CSL Plasma operates donation centers in both Austin and Round Rock, offering up to $1,000 for the first month of donations. Rhonda Sciarra, director of communications for CSL Plasma, told KXAN that there has been an upward trend in donor interest.

“In general, we are seeing more plasma donations – in part due to donors appreciating the payments they receive to help with additional costs, but we also are seeing a seasonal increase in donations and donors returning after the impact of COVID-19,” she said in an email.

How do plasma donations work?

Plasma is the liquid portion of a person’s blood, and accounts for roughly 55% of blood, according to the Red Cross. The remaining 45% of blood comprises red blood cells, white blood cells and platelets.

When people donate plasma, plasma is collected through a process called plasmapheresis, which separates the plasma from the red blood cells, white blood cells and platelets. The plasma is collected in a bottle, and the remaining blood cells and platelets re-enter the donor’s bloodstream.

For first-time donors, the process includes an initial health assessment, with the entire donation taking between two and two-and-a-half hours to complete. Returning donors don’t need to undergo a health assessment before donating, and can donate in about an hour, per CSL Plasma.

Who’s eligible to donate?

Donors need to meet several criteria to be considered eligible to donate, similar to blood donations. These include:

  • Donors must be 18 years old
  • Donors need to weigh at least 110 pounds
  • Donors must pass a medical exam, including an extensive medical history screening
  • Donors need to test negative, or non-reactive, for transmissible viruses like hepatitis and HIV
  • Donors should not have received a new tattoo or piercing within the past four months
  • Donors who’ve recovered from COVID-19 are eligible to donate 14 days after a “complete resolution of symptoms,” per CSL Plasma

How are plasma donations used?

Plasma is used to help produce therapies that can treat diseases like immune deficiencies and inherited respiratory conditions, as well as severe burns and major trauma caused by things like car accidents.

Some conditions, like hemophilia, can require up to 1,000 plasma donations for a year’s worth of treatments, Hanes said.

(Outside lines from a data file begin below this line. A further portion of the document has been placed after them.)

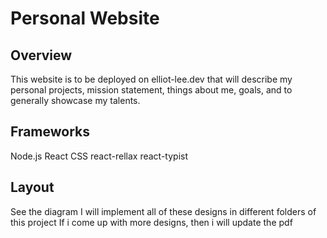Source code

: # Personal Website #

## Overview ##
This website is to be deployed on elliot-lee.dev that will describe my personal projects, mission statement, things about me, goals, and to generally showcase my talents.

## Frameworks ##
Node.js
React
CSS
react-rellax
react-typist

## Layout ##
See the diagram
I will implement all of these designs in different folders of this project
If i come up with more designs, then i will update the pdf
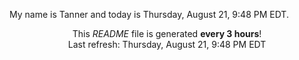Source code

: My name is Tanner and today is Thursday, August 21, 9:48 PM EDT.

<p align="center">This <i>README</i> file is generated <b>every 3 hours</b>!</br>Last refresh: Thursday, August 21, 9:48 PM EDT<br /></p>
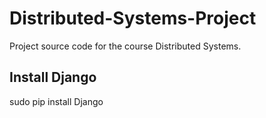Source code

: # Distributed-Systems-Project
Project source code for the course Distributed Systems.

## Install Django
sudo pip install Django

Plasma can be stored frozen or thawed, but must be thawed prior to use. Frozen plasma has a shelf life of one year from the collection date, while thawed plasma lasts “either 24 hours or 5 days, depending on the plasma product,” per UTMB Health.

“Plasma donations are so important because the plasma is used to make life-saving therapies for people with rare and serious disorders,” said Dr. Jennifer Hanes with CSL Plasma. “These range from a whole host of different types of illnesses — things like immune disorders, or bleeding disorders like hemophilia, or even things like inherited respiratory disorders.”